*** Records supplied ***

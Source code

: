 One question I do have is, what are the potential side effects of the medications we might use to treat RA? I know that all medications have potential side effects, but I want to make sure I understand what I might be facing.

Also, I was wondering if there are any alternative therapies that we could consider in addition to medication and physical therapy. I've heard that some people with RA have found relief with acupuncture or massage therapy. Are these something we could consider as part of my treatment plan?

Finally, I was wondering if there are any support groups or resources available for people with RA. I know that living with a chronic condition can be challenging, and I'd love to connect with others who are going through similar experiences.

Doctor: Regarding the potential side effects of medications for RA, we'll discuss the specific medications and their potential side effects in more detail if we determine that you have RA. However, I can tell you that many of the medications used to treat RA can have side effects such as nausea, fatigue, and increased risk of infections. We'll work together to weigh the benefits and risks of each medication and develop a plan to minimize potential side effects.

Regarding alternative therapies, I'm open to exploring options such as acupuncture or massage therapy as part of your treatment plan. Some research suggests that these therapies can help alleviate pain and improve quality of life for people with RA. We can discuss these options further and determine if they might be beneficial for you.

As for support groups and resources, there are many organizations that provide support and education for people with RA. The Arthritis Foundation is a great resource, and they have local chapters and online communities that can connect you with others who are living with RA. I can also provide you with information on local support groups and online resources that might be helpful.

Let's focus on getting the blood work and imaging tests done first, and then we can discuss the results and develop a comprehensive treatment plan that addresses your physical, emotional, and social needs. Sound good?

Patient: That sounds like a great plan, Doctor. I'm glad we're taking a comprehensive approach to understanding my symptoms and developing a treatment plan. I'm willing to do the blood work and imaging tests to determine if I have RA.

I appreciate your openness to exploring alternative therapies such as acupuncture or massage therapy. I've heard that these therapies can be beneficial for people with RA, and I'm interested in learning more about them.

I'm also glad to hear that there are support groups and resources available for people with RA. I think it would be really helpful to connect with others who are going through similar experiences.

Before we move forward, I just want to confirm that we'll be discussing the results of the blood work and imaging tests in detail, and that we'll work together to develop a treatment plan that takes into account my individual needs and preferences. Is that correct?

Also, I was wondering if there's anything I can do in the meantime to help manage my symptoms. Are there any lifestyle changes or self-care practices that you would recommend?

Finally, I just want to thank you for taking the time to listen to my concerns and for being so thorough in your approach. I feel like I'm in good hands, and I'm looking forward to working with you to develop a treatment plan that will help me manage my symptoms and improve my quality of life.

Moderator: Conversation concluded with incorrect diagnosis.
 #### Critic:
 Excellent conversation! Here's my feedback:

*** End of Records supplied ***

What you will do: Print all records shown above, word for word.

Expected output:
Source code

: One question I do have is, what are the potential side effects of the medications we might use to treat RA? I know that all medications have potential side effects, but I want to make sure I understand what I might be facing.

Also, I was wondering if there are any alternative therapies that we could consider in addition to medication and physical therapy. I've heard that some people with RA have found relief with acupuncture or massage therapy. Are these something we could consider as part of my treatment plan?

Finally, I was wondering if there are any support groups or resources available for people with RA. I know that living with a chronic condition can be challenging, and I'd love to connect with others who are going through similar experiences.

Doctor: Regarding the potential side effects of medications for RA, we'll discuss the specific medications and their potential side effects in more detail if we determine that you have RA. However, I can tell you that many of the medications used to treat RA can have side effects such as nausea, fatigue, and increased risk of infections. We'll work together to weigh the benefits and risks of each medication and develop a plan to minimize potential side effects.

Regarding alternative therapies, I'm open to exploring options such as acupuncture or massage therapy as part of your treatment plan. Some research suggests that these therapies can help alleviate pain and improve quality of life for people with RA. We can discuss these options further and determine if they might be beneficial for you.

As for support groups and resources, there are many organizations that provide support and education for people with RA. The Arthritis Foundation is a great resource, and they have local chapters and online communities that can connect you with others who are living with RA. I can also provide you with information on local support groups and online resources that might be helpful.

Let's focus on getting the blood work and imaging tests done first, and then we can discuss the results and develop a comprehensive treatment plan that addresses your physical, emotional, and social needs. Sound good?

Patient: That sounds like a great plan, Doctor. I'm glad we're taking a comprehensive approach to understanding my symptoms and developing a treatment plan. I'm willing to do the blood work and imaging tests to determine if I have RA.

I appreciate your openness to exploring alternative therapies such as acupuncture or massage therapy. I've heard that these therapies can be beneficial for people with RA, and I'm interested in learning more about them.

I'm also glad to hear that there are support groups and resources available for people with RA. I think it would be really helpful to connect with others who are going through similar experiences.

Before we move forward, I just want to confirm that we'll be discussing the results of the blood work and imaging tests in detail, and that we'll work together to develop a treatment plan that takes into account my individual needs and preferences. Is that correct?

Also, I was wondering if there's anything I can do in the meantime to help manage my symptoms. Are there any lifestyle changes or self-care practices that you would recommend?

Finally, I just want to thank you for taking the time to listen to my concerns and for being so thorough in your approach. I feel like I'm in good hands, and I'm looking forward to working with you to develop a treatment plan that will help me manage my symptoms and improve my quality of life.

Moderator: Conversation concluded with incorrect diagnosis.
 #### Critic:
 Excellent conversation! Here's my feedback:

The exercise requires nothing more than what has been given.